AIM OF THE TASK
Pictures aside, every line of the listing should be given again exactly.

PROVIDED RECORDS
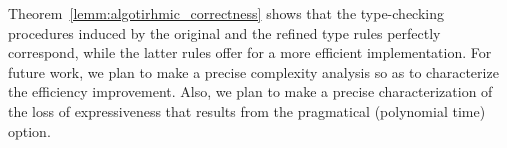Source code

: Theorem~\ref{lemm:algotirhmic_correctness} shows that the type-checking procedures induced by the original and the refined type rules perfectly correspond,  while the latter rules offer for a more efficient implementation.
For future work, we plan to make a precise complexity analysis so as to characterize the efficiency improvement. Also, we plan to make a precise characterization of the loss of expressiveness that results from the pragmatical (polynomial time) option.













 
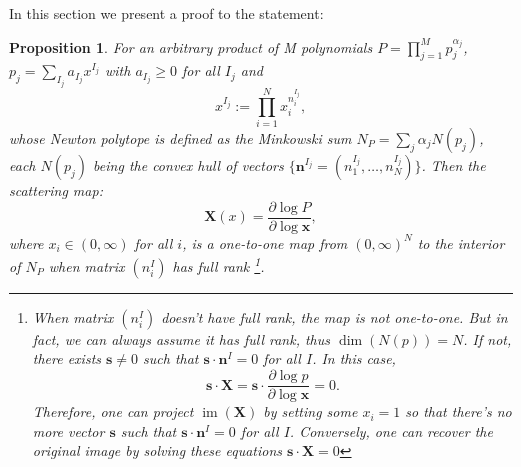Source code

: \documentclass[12pt]{article}
\theoremstyle{definition}
\theoremstyle{plain}
\newtheorem{pro}[para]{Proposition}
\begin{document}
In this section we present a proof to the statement:
\begin{pro}
For an arbitrary product of M polynomials $P=\prod_{j=1}^M p_j^{\alpha_j}$, $p_j=\sum_{I_j} a_{I_j} x^{I_j}$ with $a_{I_j}\geq 0$ for all $I_j$ and
 \[
	x^{I_j}:=\prod_{i=1}^N x_i^{n^{I_j}_i},
\]
whose Newton polytope is defined as the Minkowski sum  $N_P=\sum_j \alpha_j N(p_j)$, each $N(p_j)$ being the convex hull of vectors $\{\mathbf{n}^{I_j}=(n^{I_j}_1,\dots,n^{I_j}_N)\}$. Then the scattering map:
\[
	\mathbf X(x)=\frac{\partial \log P}{\partial \log \mathbf x},
\]
where $x_i\in (0,\infty)$ for all $i$, is a one-to-one map from $(0,\infty)^N$ to the interior of $N_P$ when matrix $(n_i^I)$ has full rank
\footnote{When matrix $(n_i^I)$ doesn't have full rank, the map is not one-to-one. But in fact, we can always assume it has full rank, thus $\dim (N(p))=N$. If not, there exists $\mathbf s\neq 0$ such that $\mathbf s \cdot \mathbf n^I=0$ for all $I$. In this case,
\[
	\mathbf s\cdot\mathbf X=\mathbf s\cdot\frac{\partial \log p}{\partial \log \mathbf x}=0.
\]
Therefore, one can project $\operatorname{im}(\mathbf X)$ by setting some $x_i=1$ so that there's no more vector $\mathbf s$ such that $\mathbf s\cdot \mathbf n^I=0$ for all $I$. Conversely, one can recover the original image by solving these equations $\mathbf s\cdot\mathbf X=0$}. 

\end{pro}
\end{document}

RESULT OF THIS EXERCISE
Source code

: Theorem~\ref{lemm:algotirhmic_correctness} shows that the type-checking procedures induced by the original and the refined type rules perfectly correspond,  while the latter rules offer for a more efficient implementation.
For future work, we plan to make a precise complexity analysis so as to characterize the efficiency improvement. Also, we plan to make a precise characterization of the loss of expressiveness that results from the pragmatical (polynomial time) option.













 
Source code

: \documentclass[12pt]{article}
\theoremstyle{definition}
\theoremstyle{plain}
\newtheorem{pro}[para]{Proposition}
\begin{document}
In this section we present a proof to the statement:
\begin{pro}
For an arbitrary product of M polynomials $P=\prod_{j=1}^M p_j^{\alpha_j}$, $p_j=\sum_{I_j} a_{I_j} x^{I_j}$ with $a_{I_j}\geq 0$ for all $I_j$ and
 \[
	x^{I_j}:=\prod_{i=1}^N x_i^{n^{I_j}_i},
\]
whose Newton polytope is defined as the Minkowski sum  $N_P=\sum_j \alpha_j N(p_j)$, each $N(p_j)$ being the convex hull of vectors $\{\mathbf{n}^{I_j}=(n^{I_j}_1,\dots,n^{I_j}_N)\}$. Then the scattering map:
\[
	\mathbf X(x)=\frac{\partial \log P}{\partial \log \mathbf x},
\]
where $x_i\in (0,\infty)$ for all $i$, is a one-to-one map from $(0,\infty)^N$ to the interior of $N_P$ when matrix $(n_i^I)$ has full rank
\footnote{When matrix $(n_i^I)$ doesn't have full rank, the map is not one-to-one. But in fact, we can always assume it has full rank, thus $\dim (N(p))=N$. If not, there exists $\mathbf s\neq 0$ such that $\mathbf s \cdot \mathbf n^I=0$ for all $I$. In this case,
\[
	\mathbf s\cdot\mathbf X=\mathbf s\cdot\frac{\partial \log p}{\partial \log \mathbf x}=0.
\]
Therefore, one can project $\operatorname{im}(\mathbf X)$ by setting some $x_i=1$ so that there's no more vector $\mathbf s$ such that $\mathbf s\cdot \mathbf n^I=0$ for all $I$. Conversely, one can recover the original image by solving these equations $\mathbf s\cdot\mathbf X=0$}. 

\end{pro}
\end{document}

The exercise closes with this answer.